Start of Block

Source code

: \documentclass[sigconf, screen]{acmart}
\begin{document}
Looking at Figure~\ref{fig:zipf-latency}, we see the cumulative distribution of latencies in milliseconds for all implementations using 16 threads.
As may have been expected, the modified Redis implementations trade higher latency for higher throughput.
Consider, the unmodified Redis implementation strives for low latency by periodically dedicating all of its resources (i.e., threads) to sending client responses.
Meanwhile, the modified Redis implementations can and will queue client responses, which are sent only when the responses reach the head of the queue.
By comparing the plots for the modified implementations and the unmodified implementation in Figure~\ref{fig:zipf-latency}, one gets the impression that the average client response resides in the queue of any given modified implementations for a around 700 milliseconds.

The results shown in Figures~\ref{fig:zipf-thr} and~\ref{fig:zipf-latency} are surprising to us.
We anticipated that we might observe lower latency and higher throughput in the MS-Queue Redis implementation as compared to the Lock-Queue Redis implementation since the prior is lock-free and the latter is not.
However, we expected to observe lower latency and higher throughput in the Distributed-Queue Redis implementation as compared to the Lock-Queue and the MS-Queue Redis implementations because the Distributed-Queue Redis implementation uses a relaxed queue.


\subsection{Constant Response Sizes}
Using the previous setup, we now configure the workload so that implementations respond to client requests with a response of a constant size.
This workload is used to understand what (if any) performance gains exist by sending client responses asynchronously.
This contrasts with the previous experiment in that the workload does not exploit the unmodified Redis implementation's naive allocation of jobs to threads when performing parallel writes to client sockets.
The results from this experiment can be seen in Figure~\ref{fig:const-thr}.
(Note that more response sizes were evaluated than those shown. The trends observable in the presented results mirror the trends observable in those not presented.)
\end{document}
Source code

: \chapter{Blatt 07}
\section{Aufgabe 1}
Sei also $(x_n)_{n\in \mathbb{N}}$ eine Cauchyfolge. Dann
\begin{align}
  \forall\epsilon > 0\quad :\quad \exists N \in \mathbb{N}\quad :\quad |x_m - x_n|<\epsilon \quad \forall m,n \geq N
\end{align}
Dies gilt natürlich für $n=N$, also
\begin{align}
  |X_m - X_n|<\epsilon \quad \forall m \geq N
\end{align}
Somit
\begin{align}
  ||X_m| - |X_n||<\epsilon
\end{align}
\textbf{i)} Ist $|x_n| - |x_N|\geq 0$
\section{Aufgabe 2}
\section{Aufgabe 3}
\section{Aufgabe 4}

End of Block

[What you should do]: Look above for the line holding "using 16 threads." and the line holding "Meanwhile, the modified". Retype both, and every line between them, word for word and nothing else.

[Output below]:
Looking at Figure~\ref{fig:zipf-latency}, we see the cumulative distribution of latencies in milliseconds for all implementations using 16 threads.
As may have been expected, the modified Redis implementations trade higher latency for higher throughput.
Consider, the unmodified Redis implementation strives for low latency by periodically dedicating all of its resources (i.e., threads) to sending client responses.
Meanwhile, the modified Redis implementations can and will queue client responses, which are sent only when the responses reach the head of the queue.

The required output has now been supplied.